--- Directions for this task ---
Return the data verbatim, without pictures.

::: Records provided :::

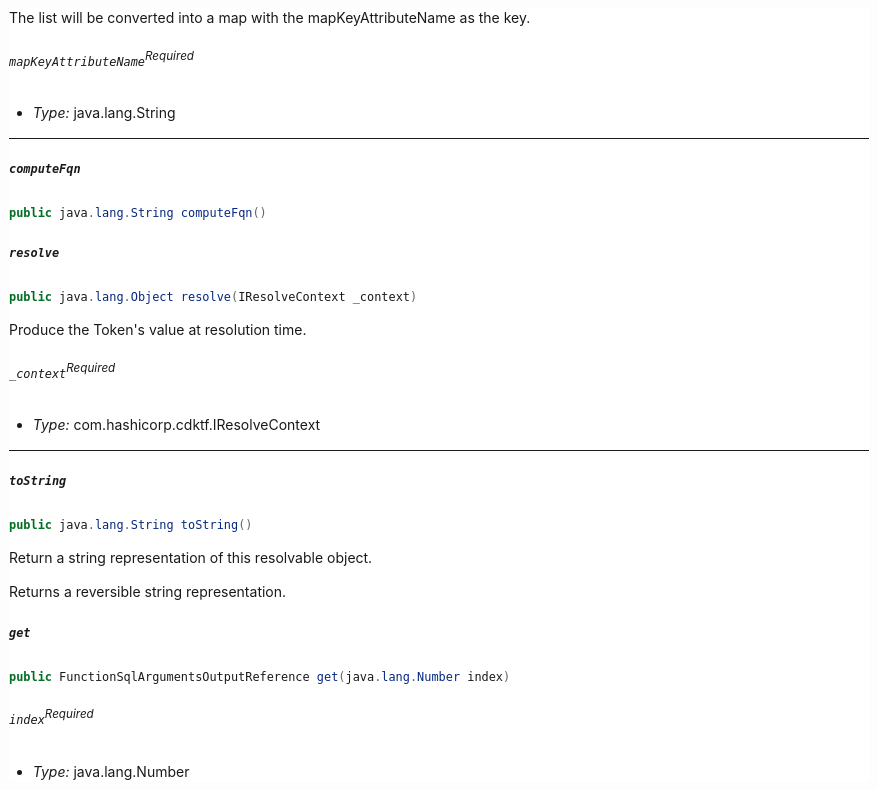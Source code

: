 The list will be converted into a map with the mapKeyAttributeName as the key.

###### `mapKeyAttributeName`<sup>Required</sup> <a name="mapKeyAttributeName" id="@cdktf/provider-snowflake.functionSql.FunctionSqlArgumentsList.allWithMapKey.parameter.mapKeyAttributeName"></a>

- *Type:* java.lang.String

---

##### `computeFqn` <a name="computeFqn" id="@cdktf/provider-snowflake.functionSql.FunctionSqlArgumentsList.computeFqn"></a>

```java
public java.lang.String computeFqn()
```

##### `resolve` <a name="resolve" id="@cdktf/provider-snowflake.functionSql.FunctionSqlArgumentsList.resolve"></a>

```java
public java.lang.Object resolve(IResolveContext _context)
```

Produce the Token's value at resolution time.

###### `_context`<sup>Required</sup> <a name="_context" id="@cdktf/provider-snowflake.functionSql.FunctionSqlArgumentsList.resolve.parameter._context"></a>

- *Type:* com.hashicorp.cdktf.IResolveContext

---

##### `toString` <a name="toString" id="@cdktf/provider-snowflake.functionSql.FunctionSqlArgumentsList.toString"></a>

```java
public java.lang.String toString()
```

Return a string representation of this resolvable object.

Returns a reversible string representation.

##### `get` <a name="get" id="@cdktf/provider-snowflake.functionSql.FunctionSqlArgumentsList.get"></a>

```java
public FunctionSqlArgumentsOutputReference get(java.lang.Number index)
```

###### `index`<sup>Required</sup> <a name="index" id="@cdktf/provider-snowflake.functionSql.FunctionSqlArgumentsList.get.parameter.index"></a>

- *Type:* java.lang.Number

:::

--- Response ---
Source code

: The list will be converted into a map with the mapKeyAttributeName as the key.

###### `mapKeyAttributeName`<sup>Required</sup> <a name="mapKeyAttributeName" id="@cdktf/provider-snowflake.functionSql.FunctionSqlArgumentsList.allWithMapKey.parameter.mapKeyAttributeName"></a>

- *Type:* java.lang.String

---

##### `computeFqn` <a name="computeFqn" id="@cdktf/provider-snowflake.functionSql.FunctionSqlArgumentsList.computeFqn"></a>

```java
public java.lang.String computeFqn()
```

##### `resolve` <a name="resolve" id="@cdktf/provider-snowflake.functionSql.FunctionSqlArgumentsList.resolve"></a>

```java
public java.lang.Object resolve(IResolveContext _context)
```

Produce the Token's value at resolution time.

###### `_context`<sup>Required</sup> <a name="_context" id="@cdktf/provider-snowflake.functionSql.FunctionSqlArgumentsList.resolve.parameter._context"></a>

- *Type:* com.hashicorp.cdktf.IResolveContext

---

##### `toString` <a name="toString" id="@cdktf/provider-snowflake.functionSql.FunctionSqlArgumentsList.toString"></a>

```java
public java.lang.String toString()
```

Return a string representation of this resolvable object.

Returns a reversible string representation.

##### `get` <a name="get" id="@cdktf/provider-snowflake.functionSql.FunctionSqlArgumentsList.get"></a>

```java
public FunctionSqlArgumentsOutputReference get(java.lang.Number index)
```

###### `index`<sup>Required</sup> <a name="index" id="@cdktf/provider-snowflake.functionSql.FunctionSqlArgumentsList.get.parameter.index"></a>

- *Type:* java.lang.Number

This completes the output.